Authors: Herman Melville
»Como uno que después de una noche de borrachera se apresura a la cama, pero con la conciencia aún remordiéndole, del mismo modo que los saltos de los caballos de carreras romanos no hacían sino clavarles cada vez más los salientes de acero; como uno que en esa miserable situación da vueltas y vueltas en aturdida angustia, rogando a Dios que le aniquile, hasta que se le pasa el acceso, y por fin, en medio del torbellino de dolor que siente, le envuelve un profundo estupor; como al hombre que muere desangrado, pues la conciencia es la herida y no hay nada que la restañe; así, tras dolorosos retorcimientos en la litera, el prodigioso peso de miseria de Jonás le arrastra a ahogarse en sueño.
»Y ahora llega el momento de la marea; el barco suelta amarras; y desde el abandonado muelle, el barco para Tarsis, sin gritos de despedida, carenado todo él, se desliza hacia el mar. Ese barco, amigos míos, fue el primer barco contrabandista que se registra: el contrabando era Jonás. Pero el mar se rebela: no quiere sostener la carga maldita. Se acerca una terrible tempestad, y el barco está a punto de deshacerse. Pero entonces, cuando el contramaestre llama a toda la tripulación a descargar; cuando cajas, fardos y tinajas salen con estrépito por la borda; cuando el viento aúlla, y los hombres gritan, y todas las tablas truenan de pies que corren por encima de la cabeza de Jonás; entre todo ese enfurecido tumulto, Jonás duerme su horrible sueño. No ve el cielo negro y el mar encolerizado, no nota las tablas agitadas, y bien poco escucha ni atiende al lejano rumor de la poderosa ballena, que ya, con la boca abierta, surca el mar persiguiéndole. Sí, compañeros, Jonás había bajado a lo hondo del barco, a una litera en su cabina, como digo, y estaba completamente dormido. Pero se le acerca el dueño, espantado, y aúlla en sus muertos oídos: "¿Qué haces durmiendo? ¡Despierta!". Saliendo sobresaltado de su letargo con ese fatídico grito, Jonás se pone de pie tambaleándose, y saliendo con tropezones a la cubierta, se agarra a un obenque para ver al mar. Pero en ese momento salta sobre él como una pantera una ola que salva la amurada. Olas tras olas entran así en el barco, y al no encontrar rápido desagüe, rugen de proa a popa, hasta que todos los marineros están a punto de ahogarse todavía a flote. Y Siempre, mientras la blanca luna asoma su cara espantada por los abruptos barrancos de la negrura de arriba, Jonás, horrorizado, ve el bauprés alzándose a señalar a lo alto, pero luego volviendo a bajar hacia la atormentada profundidad.
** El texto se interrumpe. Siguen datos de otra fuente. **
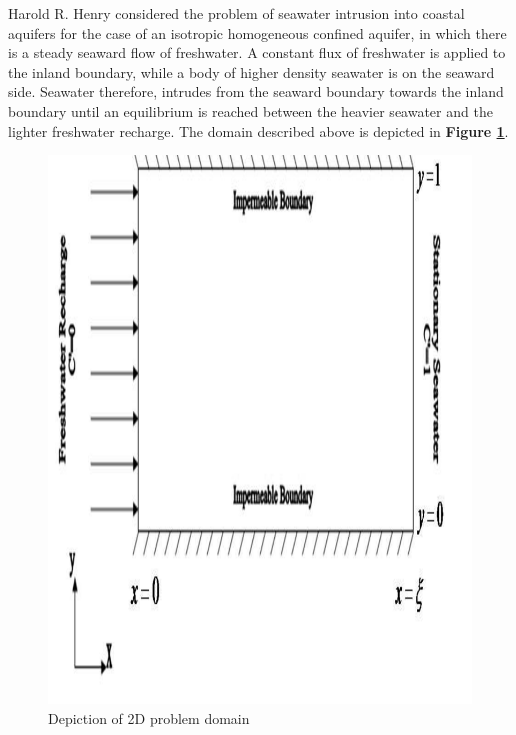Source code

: Harold R. Henry \cite{Henry60} \cite{Henry64} considered the problem of seawater intrusion into
coastal aquifers for the case of an isotropic homogeneous confined aquifer, in which there is a
steady seaward flow of freshwater. A constant flux of freshwater is applied to the inland boundary,
while a body of higher density seawater is on the seaward side. Seawater therefore, intrudes from
the seaward boundary towards the inland boundary until an equilibrium is reached between the heavier
seawater and the lighter freshwater recharge. The domain described above is depicted in
\textbf{Figure \ref{fig:Domain}}.

\begin{figure}[htp]
    \centering
    \includegraphics[totalheight=0.45 \textheight,viewport=3mm 4mm 205mm 292mm]
    {image1}
    \caption{Depiction of 2D problem domain} \label{fig:Domain}
\end{figure}

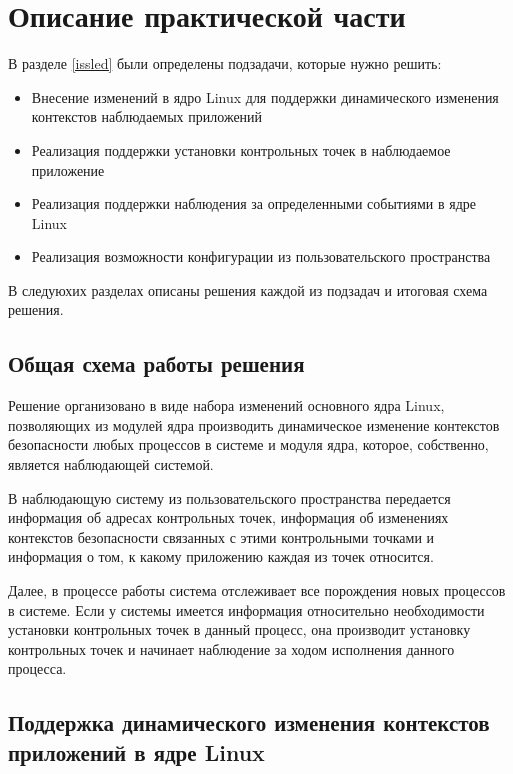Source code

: \newpage
\section{Описание практической части}

В разделе \ref{issled} были определены подзадачи,
которые нужно решить:
\begin{itemize}

\item Внесение изменений в ядро Linux для поддержки динамического
        изменения контекстов наблюдаемых приложений

\item Реализация поддержки установки контрольных точек в наблюдаемое
        приложение

\item Реализация поддержки наблюдения за определенными событиями в
        ядре Linux

\item Реализация возможности конфигурации из пользовательского
        пространства
        
\end{itemize}

В следуюхих разделах описаны решения каждой из подзадач и итоговая
схема решения.

\subsection{Общая схема работы решения}

Решение организовано в виде набора изменений основного ядра Linux,
позволяющих из модулей ядра производить динамическое изменение
контекстов безопасности любых процессов в системе и модуля
ядра, которое, собственно, является наблюдающей системой.

В наблюдающую систему из пользовательского пространства передается
информация об адресах контрольных точек, информация об изменениях
контекстов безопасности связанных с этими контрольными
точками и информация о том, к какому приложению каждая из точек относится.

Далее, в процессе работы система отслеживает все порождения новых процессов
в системе. Если у системы имеется информация относительно необходимости
установки контрольных точек в данный процесс, она производит установку
контрольных точек и начинает наблюдение за ходом исполнения данного процесса.

\subsection{Поддержка динамического изменения контекстов приложений
            в ядре Linux}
»Terrores y terrores corren gritando por su alma. En todas sus actitudes pavorosas, el fugitivo de Dios queda ahora demasiado en evidencia. Los marineros le señalan; sus sospechas sobre él se hacen cada vez más ciertas, y por fin, para dar plena prueba de la verdad remitiendo todo el asunto a los altos Cielos, se ponen a echar a suertes, para ver de quién es la culpa de que tengan encima la gran tempestad. Le toca a Jonás; descubierto esto, le abruman furiosamente con sus preguntas. "¿Cuál es tu ocupación? ¿De dónde vienes? ¿De qué país? ¿De qué gente?" Pero observad ahora, compañeros, la conducta del pobre Jonás. Los afanosos marineros únicamente le preguntan quién es y de dónde viene, pero no sólo reciben respuesta a esas preguntas, sino asimismo otra respuesta a una pregunta que no han hecho ellos; esa respuesta no pedida se la saca a Jonás por fuerza la dura mano de Dios que está encima de él.
»"Soy hebreo —exclama, y luego—: Temo al Señor, Dios del Cielo que ha hecho el mar y la tierra firme." ¿Temerle, Jonás? Sí, ¡bien podías entonces temer al señor Dios! Derechamente, pasa entonces a hacer una confesión completa, con lo cual los marineros quedan cada vez más horrorizados, aunque todavía tienen compasión. Pues cuando Jonás —no suplicando todavía la misericordia de Dios, porque conocía de sobra la oscuridad de sus desiertos—, cuando el miserable Jonás le grita que se le lleven y le tiren al agua; pues sabe que la gran tempestad estaba encima de ellos por culpa suya, ellos, compasivamente, se apartan de él y tratan de salvar el barco por otros medios. Pero todo en vano; la furiosa galerna aúlla más fuerte; y entonces, con una mano elevada en invocación a Dios, echan la otra mano a Jonás, no sin reluctancia, para apoderarse de él.
»Y ahora ved a Jonás izado como un ancla y dejado caer en el mar; entonces, al momento, una calma de aceite cubre la superficie desde el este, y el mar queda tranquilo, mientras Jonás se lleva consigo la tempestad, dejando atrás aguas plácidas. Desciende al corazón arremolinado de una agitación tan incontenible que apenas se da cuenta del momento en que cae bullendo en las mandíbulas bostezantes que le aguardan; y la ballena dispara todos sus dientes marfileños, como otros tantos cerrojos, sobre su prisión. Entonces Jonás rezó al Señor desde el vientre del pez. Pero observad su oración y aprended una importante lección. Pues, pecador como es, Jonás no llora y gime por la liberación directa. Siente que ese terrible castigo es justo. Deja a Dios toda su liberación, contentándose con esto, con que a pesar de todos sus dolores y penas, todavía seguirá mirando hacia Su Sagrado Templo. Y aquí, compañeros, está el arrepentimiento sincero y verdadero; sin clamar por el perdón, sino agradeciendo el castigo. Y cuánto agradó al Señor esta conducta de Jonás, se muestra en su liberación final, del mar y de la ballena. Compañeros, no pongo a Jonás ante vosotros para que le copiéis en su pecado, sino que le pongo ante vosotros como modelo de arrepentimiento. No pequéis, pero, si lo hacéis cuidad de arrepentiros de ello como Jonás.»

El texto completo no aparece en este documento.